During 2022, I will continue to train calisthenics 4x week, outside, working towards four calisthenics skills at a time. I’m working on two skills per workout. Besides this, the workout has a stretching/mobility component and a leg/cardio component. Each part of the workout is about 20 minutes, for a total of an hour.

I also want to thank Chris Heria for his amazing videos about calisthenics; almost all of what I’m doing in my workouts, I take from him.

Fat loss

The bête noire of 2021! In no area of my life I spent so much energy as in this; and in no area I reaped such bad results! I got very close to my goal in March, at 11.4% body fat, and then after a series of ups and downs I ended up the year where I started in 2020! (about 16-17% body fat).

Despite a lot of effort and mindshare, this goal did not happen. I’ll do my best to understand why in this section.

My first conclusion is that eating is a highly emotional aspect of my life. I use food not just as nourishment, or even fun, but also as comfort and as an escape valve. While I’m not alone in this, I now realize my relationship to food is more fucked up than I thought. For me, becoming and staying lean is not just a goal that can be achieved with planning and execution. It is an emotional process that requires a lot of self-awareness and emotional work. I now understand that well. These two books helped me a lot to understand this.

While this makes the goal harder, it makes it more valuable. If anything, the 10% body fat goal is really about developing a healthy relationship with food; and if I realize that the goal precludes the latter, I will give up the goal. However, I’m convinced otherwise: a healthy relationship with food brings you to being lean as a mere consequence of it. What I’m really looking for is not to be lean, but to be at peace with how I eat.

The entire year was spent in a constant tension between wanting to get to the goal at all costs, vs giving up because I was making life too hard for myself and taking away too much energy from enjoyment and achievement in other areas.

After trying and failing on Q1 to get there through weeks of intermittent fasting, I started to focus on ways to get and stay lean that emphasized a sustainable relationship with food.
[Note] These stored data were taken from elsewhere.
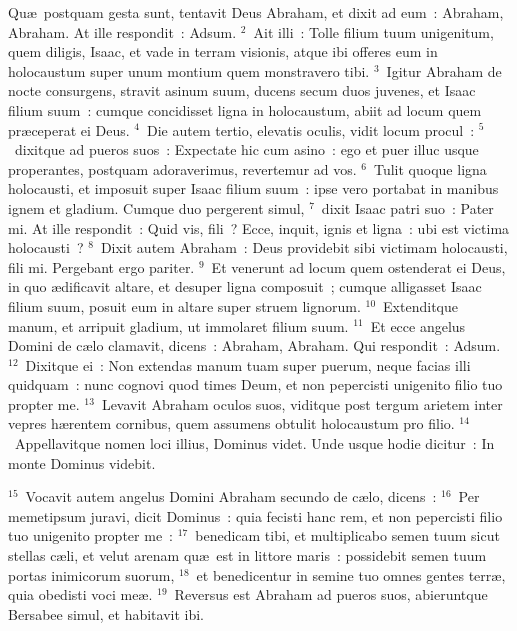 \lettrine[lines=3,image=true,loversize=0.05,lraise=-0.03]{Q}{}u\ae\ postquam gesta sunt, tentavit Deus Abraham, et dixit ad eum~: Abraham, Abraham. At ille respondit~: Adsum.
${}^{2}$~Ait illi~: Tolle filium tuum unigenitum, quem diligis, Isaac, et vade in terram visionis, atque ibi offeres eum in holocaustum super unum montium quem monstravero tibi.
${}^{3}$~Igitur Abraham de nocte consurgens, stravit asinum suum, ducens secum duos juvenes, et Isaac filium suum~: cumque concidisset ligna in holocaustum, abiit ad locum quem pr\ae ceperat ei Deus.
${}^{4}$~Die autem tertio, elevatis oculis, vidit locum procul~:
${}^{5}$~dixitque ad pueros suos~: Expectate hic cum asino~: ego et puer illuc usque properantes, postquam adoraverimus, revertemur ad vos.
${}^{6}$~Tulit quoque ligna holocausti, et imposuit super Isaac filium suum~: ipse vero portabat in manibus ignem et gladium. Cumque duo pergerent simul,
${}^{7}$~dixit Isaac patri suo~: Pater mi. At ille respondit~: Quid vis, fili~? Ecce, inquit, ignis et ligna~: ubi est victima holocausti~?
${}^{8}$~Dixit autem Abraham~: Deus providebit sibi victimam holocausti, fili mi. Pergebant ergo pariter.
${}^{9}$~Et venerunt ad locum quem ostenderat ei Deus, in quo \ae dificavit altare, et desuper ligna composuit~; cumque alligasset Isaac filium suum, posuit eum in altare super struem lignorum.
${}^{10}$~Extenditque manum, et arripuit gladium, ut immolaret filium suum.
${}^{11}$~Et ecce angelus Domini de c\ae lo clamavit, dicens~: Abraham, Abraham. Qui respondit~: Adsum.
${}^{12}$~Dixitque ei~: Non extendas manum tuam super puerum, neque facias illi quidquam~: nunc cognovi quod times Deum, et non pepercisti unigenito filio tuo propter me.
${}^{13}$~Levavit Abraham oculos suos, viditque post tergum arietem inter vepres h\ae rentem cornibus, quem assumens obtulit holocaustum pro filio.
${}^{14}$~Appellavitque nomen loci illius, Dominus videt. Unde usque hodie dicitur~: In monte Dominus videbit.


${}^{15}$~Vocavit autem angelus Domini Abraham secundo de c\ae lo, dicens~:
${}^{16}$~Per memetipsum juravi, dicit Dominus~: quia fecisti hanc rem, et non pepercisti filio tuo unigenito propter me~:
${}^{17}$~benedicam tibi, et multiplicabo semen tuum sicut stellas c\ae li, et velut arenam qu\ae\ est in littore maris~: possidebit semen tuum portas inimicorum suorum,
${}^{18}$~et benedicentur in semine tuo omnes gentes terr\ae , quia obedisti voci me\ae .
${}^{19}$~Reversus est Abraham ad pueros suos, abieruntque Bersabee simul, et habitavit ibi.


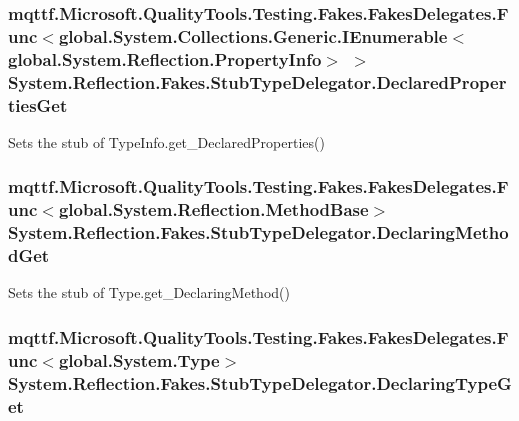 \hypertarget{class_system_1_1_reflection_1_1_fakes_1_1_stub_type_delegator_a724eac8e024efafe8e9478b6e4594990}{
\subsubsection[{Declared\-Properties\-Get}]{\setlength{\rightskip}{0pt plus 5cm}mqttf.\-Microsoft.\-Quality\-Tools.\-Testing.\-Fakes.\-Fakes\-Delegates.\-Func$<$global.\-System.\-Collections.\-Generic.\-I\-Enumerable$<$global.\-System.\-Reflection.\-Property\-Info$>$ $>$ System.\-Reflection.\-Fakes.\-Stub\-Type\-Delegator.\-Declared\-Properties\-Get}}\label{class_system_1_1_reflection_1_1_fakes_1_1_stub_type_delegator_a724eac8e024efafe8e9478b6e4594990}


Sets the stub of Type\-Info.\-get\-\_\-\-Declared\-Properties()

\hypertarget{class_system_1_1_reflection_1_1_fakes_1_1_stub_type_delegator_a7817f8b00b04b63b8d84b8dfb382f245}{
\subsubsection[{Declaring\-Method\-Get}]{\setlength{\rightskip}{0pt plus 5cm}mqttf.\-Microsoft.\-Quality\-Tools.\-Testing.\-Fakes.\-Fakes\-Delegates.\-Func$<$global.\-System.\-Reflection.\-Method\-Base$>$ System.\-Reflection.\-Fakes.\-Stub\-Type\-Delegator.\-Declaring\-Method\-Get}}\label{class_system_1_1_reflection_1_1_fakes_1_1_stub_type_delegator_a7817f8b00b04b63b8d84b8dfb382f245}


Sets the stub of Type.\-get\-\_\-\-Declaring\-Method()

\hypertarget{class_system_1_1_reflection_1_1_fakes_1_1_stub_type_delegator_accaa6566e7850bc6568947198e2e7a97}{
\subsubsection[{Declaring\-Type\-Get}]{\setlength{\rightskip}{0pt plus 5cm}mqttf.\-Microsoft.\-Quality\-Tools.\-Testing.\-Fakes.\-Fakes\-Delegates.\-Func$<$global.\-System.\-Type$>$ System.\-Reflection.\-Fakes.\-Stub\-Type\-Delegator.\-Declaring\-Type\-Get}}\label{class_system_1_1_reflection_1_1_fakes_1_1_stub_type_delegator_accaa6566e7850bc6568947198e2e7a97}



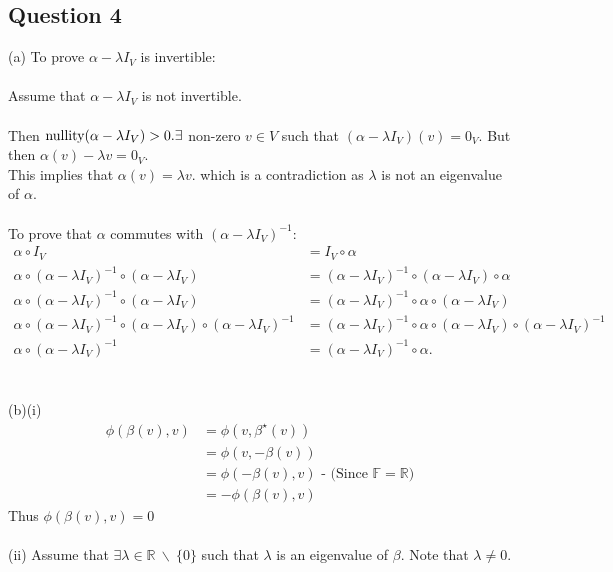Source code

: \documentclass{article}
\begin{document}
\subsection*{Question 4}
(a) To prove $\alpha-\lambda I_V$ is invertible:\\\\ Assume that $\alpha - \lambda I_V$ is not invertible.\\\\Then $\text{nullity}(\alpha - \lambda I_V) > 0.\\ \exists$ non-zero $ v \in V$ such that $(\alpha - \lambda I_V)(v) = 0_V.$ But then $\alpha(v) - \lambda v = 0_V$. \\This implies that $\alpha(v) = \lambda v.$
which is a contradiction as $\lambda$ is not an eigenvalue of $\alpha.$
\\\\To prove that $\alpha$ commutes with $(\alpha - \lambda I_V)^{-1}:$\begin{align*}
\alpha\circ I_V &= I_V \circ \alpha
\\ \alpha\circ(\alpha -\lambda I_V)^{-1}\circ(\alpha -\lambda I_V) &= (\alpha -\lambda I_V)^{-1}\circ(\alpha -\lambda I_V)\circ\alpha
\\\alpha\circ(\alpha -\lambda I_V)^{-1}\circ(\alpha -\lambda I_V) &= (\alpha -\lambda I_V)^{-1}\circ\alpha\circ(\alpha -\lambda I_V)\\\alpha\circ(\alpha -\lambda I_V)^{-1}\circ(\alpha -\lambda I_V)\circ(\alpha-\lambda I_V)^{-1} &= (\alpha -\lambda I_V)^{-1}\circ\alpha\circ(\alpha -\lambda I_V)\circ(\alpha-\lambda I_V)^{-1}\\
\alpha\circ(\alpha -\lambda I_V)^{-1} &= (\alpha-\lambda I_V)^{-1}\circ\alpha.
\end{align*}\\\\
(b)(i)\begin{align*}
\phi(\beta(v),v) &= \phi(v,\beta^\star(v))\\
&= \phi(v,-\beta(v))\\
 &= \phi(-\beta(v),v) \text{ - (Since $\mathbb{F} = \mathbb{R}$)}\\
 &= -\phi(\beta(v),v)
\end{align*}
Thus $\phi(\beta(v),v) = 0$\\\\
(ii) Assume that $\exists \lambda \in \mathbb{R}\ \backslash\ \{0\}$ such that $\lambda$ is an eigenvalue of $\beta.$ Note that $\lambda \neq 0.$\\\\
\end{document}
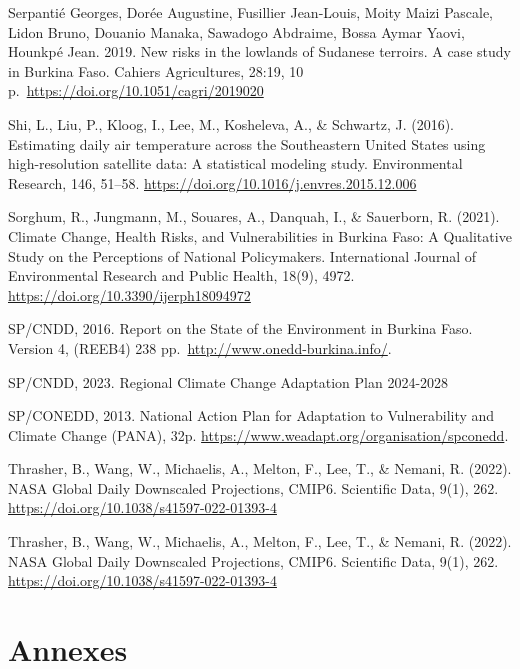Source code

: \documentclass[
]{book}
\begin{document}
Serpantié Georges, Dorée Augustine, Fusillier Jean-Louis, Moity Maizi Pascale, Lidon Bruno, Douanio Manaka, Sawadogo Abdraime, Bossa Aymar Yaovi, Hounkpé Jean. 2019. New risks in the lowlands of Sudanese terroirs. A case study in Burkina Faso. Cahiers Agricultures, 28:19, 10 p.~\url{https://doi.org/10.1051/cagri/2019020}

Shi, L., Liu, P., Kloog, I., Lee, M., Kosheleva, A., \& Schwartz, J. (2016). Estimating daily air temperature across the Southeastern United States using high-resolution satellite data: A statistical modeling study. Environmental Research, 146, 51--58. \url{https://doi.org/10.1016/j.envres.2015.12.006}

Sorghum, R., Jungmann, M., Souares, A., Danquah, I., \& Sauerborn, R. (2021). Climate Change, Health Risks, and Vulnerabilities in Burkina Faso: A Qualitative Study on the Perceptions of National Policymakers. International Journal of Environmental Research and Public Health, 18(9), 4972. \url{https://doi.org/10.3390/ijerph18094972}

SP/CNDD, 2016. Report on the State of the Environment in Burkina Faso. Version 4, (REEB4) 238 pp.~\url{http://www.onedd-burkina.info/}.

SP/CNDD, 2023. Regional Climate Change Adaptation Plan 2024-2028

SP/CONEDD, 2013. National Action Plan for Adaptation to Vulnerability and Climate Change (PANA), 32p. \url{https://www.weadapt.org/organisation/spconedd}.

Thrasher, B., Wang, W., Michaelis, A., Melton, F., Lee, T., \& Nemani, R. (2022). NASA Global Daily Downscaled Projections, CMIP6. Scientific Data, 9(1), 262. \url{https://doi.org/10.1038/s41597-022-01393-4}

Thrasher, B., Wang, W., Michaelis, A., Melton, F., Lee, T., \& Nemani, R. (2022). NASA Global Daily Downscaled Projections, CMIP6. Scientific Data, 9(1), 262. \url{https://doi.org/10.1038/s41597-022-01393-4}

\chapter*{Annexes}\label{annexes}
\end{document}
My question was: “can I do this as easily as I do other ingrained habits in my life, such as working out?” I oscillated between the all-out run and the sustainable approach. However, the sustainable aspect eventually became prevalent. If I was getting leaner, it would have to be in a way that would be natural, not forced.

Could I have tried harder? For sure. In the DEXA scan I did in March, I was a mere kilo of fat away from my goal. But I felt I couldn’t push much harder without incurring further imbalance in other areas of my life. Would it have been a good way to create a healthy, lasting change in my life? I highly doubt it.

For the coming year, I want to change many things:

What I want to keep in place:


Since about 2017 I’ve been having a daily block of learning – or rather, striving to. This year the habit has faltered, despite continuous effort. The learning “subjects” are reading non-fiction (and taking notes of the book), piano, Russian and Dutch. During the end of Q3 and beginning of Q4 I enrolled in Stevie Mackey’s singing class, which took over my learning block completely.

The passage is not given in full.